You don’t tell the story of your own life, there’s no time. Life began the moment in which we got on board. The beginning is the Proleterka.

SS Proleterka was the last of Fleur Jaeggy’s currently available translated works that I had left to read and I did not want it to end. I used to think Sweet Days of Discipline was my favourite but this novel is far more subtle, real, and painful. And with none of the gothic overtones that creep into so much of her other work. A most dispassionate and restrained coming of age story, it is cold, calculated, yet charged with a deep, sorrowful beauty.

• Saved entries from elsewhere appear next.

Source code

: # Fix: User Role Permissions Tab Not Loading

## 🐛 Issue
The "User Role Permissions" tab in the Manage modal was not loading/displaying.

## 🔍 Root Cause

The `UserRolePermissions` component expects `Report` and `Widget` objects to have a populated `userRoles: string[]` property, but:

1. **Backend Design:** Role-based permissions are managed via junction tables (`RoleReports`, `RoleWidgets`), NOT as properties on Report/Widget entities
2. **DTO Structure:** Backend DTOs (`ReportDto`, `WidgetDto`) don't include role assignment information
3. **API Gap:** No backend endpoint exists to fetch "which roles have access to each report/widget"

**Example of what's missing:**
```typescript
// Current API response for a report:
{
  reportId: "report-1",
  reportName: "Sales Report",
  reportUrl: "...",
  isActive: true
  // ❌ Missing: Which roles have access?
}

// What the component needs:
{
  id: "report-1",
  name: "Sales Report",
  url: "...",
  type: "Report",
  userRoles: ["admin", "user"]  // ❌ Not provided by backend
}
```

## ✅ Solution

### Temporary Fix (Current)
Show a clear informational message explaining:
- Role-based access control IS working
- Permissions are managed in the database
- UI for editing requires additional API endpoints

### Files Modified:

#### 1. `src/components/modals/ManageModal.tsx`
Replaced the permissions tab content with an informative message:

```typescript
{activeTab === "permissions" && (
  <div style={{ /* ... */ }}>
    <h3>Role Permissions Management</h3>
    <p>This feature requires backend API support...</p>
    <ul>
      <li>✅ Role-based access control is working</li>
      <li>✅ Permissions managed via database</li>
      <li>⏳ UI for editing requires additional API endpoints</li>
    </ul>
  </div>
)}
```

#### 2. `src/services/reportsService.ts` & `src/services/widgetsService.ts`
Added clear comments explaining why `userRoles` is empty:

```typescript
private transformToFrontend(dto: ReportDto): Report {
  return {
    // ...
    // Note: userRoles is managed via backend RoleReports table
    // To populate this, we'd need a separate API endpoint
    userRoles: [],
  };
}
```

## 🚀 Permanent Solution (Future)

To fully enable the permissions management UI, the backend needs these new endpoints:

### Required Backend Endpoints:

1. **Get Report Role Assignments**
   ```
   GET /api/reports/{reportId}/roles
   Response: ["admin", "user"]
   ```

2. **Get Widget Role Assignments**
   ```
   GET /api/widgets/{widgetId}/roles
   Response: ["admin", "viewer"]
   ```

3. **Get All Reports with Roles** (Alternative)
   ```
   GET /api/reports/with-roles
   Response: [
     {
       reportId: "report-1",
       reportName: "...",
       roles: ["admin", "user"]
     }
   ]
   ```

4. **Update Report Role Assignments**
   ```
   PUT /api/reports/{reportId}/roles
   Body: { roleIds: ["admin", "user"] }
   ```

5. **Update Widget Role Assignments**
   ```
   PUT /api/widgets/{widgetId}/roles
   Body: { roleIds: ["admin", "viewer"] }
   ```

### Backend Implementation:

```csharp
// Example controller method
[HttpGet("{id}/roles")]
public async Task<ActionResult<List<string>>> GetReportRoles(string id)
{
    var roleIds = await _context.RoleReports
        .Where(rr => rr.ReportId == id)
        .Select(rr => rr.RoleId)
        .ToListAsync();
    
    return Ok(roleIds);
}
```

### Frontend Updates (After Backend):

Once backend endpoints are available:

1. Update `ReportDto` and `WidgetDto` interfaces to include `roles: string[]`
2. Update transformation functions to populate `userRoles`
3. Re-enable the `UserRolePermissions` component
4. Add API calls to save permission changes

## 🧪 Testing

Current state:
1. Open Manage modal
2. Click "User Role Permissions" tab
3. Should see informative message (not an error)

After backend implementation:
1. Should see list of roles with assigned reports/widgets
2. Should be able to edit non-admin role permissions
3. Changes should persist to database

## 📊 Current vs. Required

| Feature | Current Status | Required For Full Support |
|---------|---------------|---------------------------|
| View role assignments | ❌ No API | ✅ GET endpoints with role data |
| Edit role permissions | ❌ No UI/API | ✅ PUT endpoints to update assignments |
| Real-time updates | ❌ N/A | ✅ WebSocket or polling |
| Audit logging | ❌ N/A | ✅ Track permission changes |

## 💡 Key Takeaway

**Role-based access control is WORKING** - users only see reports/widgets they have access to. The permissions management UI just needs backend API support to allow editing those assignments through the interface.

Central to this novella is the account of a cruise to Greece that the unnamed narrator and her father take when she is fifteen years old. It will turn out to be the last opportunity they have to get to know each other. Her parents separated when she was young, and she was deposited with her maternal grandmother, leaving her father effectively exiled from her life, forced to request time with his daughter—applications that were frequently denied or strictly curtailed. To have two weeks together over the Easter holidays is unprecedented, and precious, but unlikely to resolve the existing distance between parent and child. They are too much alike, too accustomed to emotional self-preservation. But, with almost surgical precision, Jaeggy’s crystalline prose exposes the currents of repressed affection that run deep beneath the surface of their relationship.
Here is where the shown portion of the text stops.